Ahora bien, como los turnos nocturnos se consideran como los de mayor dificultad para los empleados, son retribuidos de forma especial. Particularmente, la negociación colectiva ha definido una retribución concreta para los trabajos nocturnos denominada plus de nocturnidad, que equivale a un porcentaje extraído del salario base, o que también puede ser un monto fijo, y que cotiza a Seguridad Social. En cambio, esta parte no se pagará cuando el salario ya ha sido definido al saber que el empleo será nocturno gracias a la propia naturaleza de la labor desempeñada, cuando se haya convenido compensar la nocturnidad mediante descansos, o cuando un trabajador nocturno pasa a horario diurno.

En términos de la jornada máxima para los trabajadores nocturnos, esta se estima respecto a la media de horas trabajadas durante 15 días, con lo cual no se pueden superar las ocho horas diarias de media en este periodo, salvo cuando hay casos urgentes o emergencias, cuando sean jornadas especiales de trabajo o cuando se den interrupciones o irregularidades en la labor a turnos que no sean ocasionadas por la compañía. Hay que destacar que en ocasiones los 15 días de media pueden llegar a ser hasta cuatro meses –o seis por convenio colectivo- con el fin de lograr una mayor flexibilidad horaria, pero sin exceder las ocho horas diarias.

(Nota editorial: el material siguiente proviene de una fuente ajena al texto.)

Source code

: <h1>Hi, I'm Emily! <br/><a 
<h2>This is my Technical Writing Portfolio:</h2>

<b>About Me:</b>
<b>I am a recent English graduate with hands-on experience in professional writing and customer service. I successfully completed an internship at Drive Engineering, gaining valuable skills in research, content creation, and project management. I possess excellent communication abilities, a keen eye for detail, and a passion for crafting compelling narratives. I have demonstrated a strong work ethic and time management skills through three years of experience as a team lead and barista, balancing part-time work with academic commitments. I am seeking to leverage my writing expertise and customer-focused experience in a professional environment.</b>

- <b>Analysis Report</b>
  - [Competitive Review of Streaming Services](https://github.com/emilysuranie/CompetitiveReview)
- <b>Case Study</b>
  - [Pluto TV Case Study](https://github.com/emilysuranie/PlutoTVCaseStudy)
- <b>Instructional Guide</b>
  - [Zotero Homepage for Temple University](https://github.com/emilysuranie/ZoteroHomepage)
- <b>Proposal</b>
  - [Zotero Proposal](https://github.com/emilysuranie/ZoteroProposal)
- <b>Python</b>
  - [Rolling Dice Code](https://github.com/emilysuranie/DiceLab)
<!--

Ahora, en cuanto a cargos o profesiones puntuales se pueden remunerar o compensar de forma adicional las horas extras, así como se puede ampliar el periodo de cálculo de los 15 días para garantizar una estimación acertada, en caso de que se cumplan los supuestos citados.

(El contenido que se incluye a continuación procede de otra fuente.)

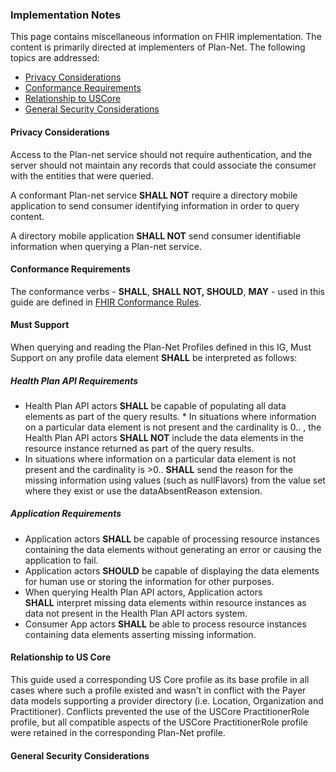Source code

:<div>
<h3><a name="Implementation"></a>Implementation Notes</h3>
<p>This page contains miscellaneous information on FHIR implementation. The content is primarily directed at implementers of Plan-Net. The following topics are addressed:</p>
<ul>
<li><a href="implementation.html#privacy-considerations">Privacy Considerations</a></li>
<li><a href="implementation.html#conformance-requirements">Conformance Requirements</a></li>
<li><a href="implementation.html#relationship-to-us-core">Relationship to USCore</a></li>
<li><a href="implementation.html#general-security-considerations">General Security Considerations</a></li>
</ul>
<h4><a id="privacy-considerations"></a>Privacy Considerations</h4>
Access to the Plan-net service should not require authentication, and the server should not maintain any records that could associate the consumer with the entities that were queried.
<p>A conformant Plan-net service <strong>SHALL NOT</strong> require a directory mobile application to send consumer identifying information in order to query content.</p>
<p>A directory mobile application <strong>SHALL NOT</strong> send consumer identifiable information when querying a Plan-net service.</p>
<h4><a id="conformance-requirements"></a>Conformance Requirements</h4>
<p>The conformance verbs - <strong>SHALL</strong>, <strong>SHALL NOT,&nbsp;</strong><strong>SHOULD</strong>, <strong>MAY</strong> - used in this guide are defined in <a href="http://hl7.org/fhir/R4/conformance-rules.html">FHIR Conformance Rules</a>.</p>
<h4><a id="must-support"></a>Must Support</h4>
<p>When querying and reading the Plan-Net Profiles defined in this IG, Must Support on any profile data element <strong>SHALL</strong> be interpreted as follows:</p>
<h5>Health Plan API Requirements</h5>
<ul>
<li>Health Plan API actors <strong>SHALL</strong> be capable of populating all data elements as part of the query results. * In situations where information on a particular data element is not present and the cardinality is 0.. , the Health Plan API actors <strong>SHALL NOT</strong> include the data elements in the resource instance returned as part of the query results.</li>
<li>In situations where information on a particular data element is not present and the cardinality is &gt;0.. <strong>SHALL</strong>&nbsp;send the reason for the missing information using values (such as nullFlavors) from the value set where they exist or use the dataAbsentReason extension.</li>
</ul>
<h5>Application Requirements</h5>
<ul>
<li>Application actors&nbsp;<strong>SHALL</strong> be capable of processing resource instances containing the data elements without generating an error or causing the application to fail.</li>
<li>Application actors <strong>SHOULD</strong> be capable of displaying the data elements for human use or storing the information for other purposes.</li>
<li>When querying Health Plan API actors, Application actors <strong>SHALL</strong>&nbsp;interpret missing data elements within resource instances as data not present in the Health Plan API actors system.</li>
<li>Consumer App actors&nbsp;<strong>SHALL</strong>&nbsp;be able to process resource instances containing data elements asserting missing information.</li>
</ul>
<h4><a id="relationship-to-us-core"></a>Relationship to US Core</h4>
<p>This guide used a corresponding US Core profile as its base profile in all cases where such a profile existed and wasn't in conflict with the Payer data models supporting a provider directory (i.e. Location, Organization and Practitioner). Conflicts prevented the use of the USCore PractitionerRole profile, but all compatible aspects of the USCore PractitionerRole profile were retained in the corresponding Plan-Net profile.</p>
<h4><a id="general-security-considerations"></a>General Security Considerations</h4>
</div>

Finalmente, en aras de llevar un efectivo control y garantizar posteriormente el bienestar de los empleados nocturnos, antes de empezar a trabajar la compañía deberá cerciorarse de que ellos cumplan satisfactoriamente con una evaluación sanitaria gratuita, y posteriormente, de que asistan a revisiones periódicas; en caso de que a un empleado se le diagnostiquen riesgos sanitarios relacionados al trabajo nocturno, este deberá ser cambiado otro horario, para que desarrolle un cargo similar, así no sea de la misma categoría profesional del actual.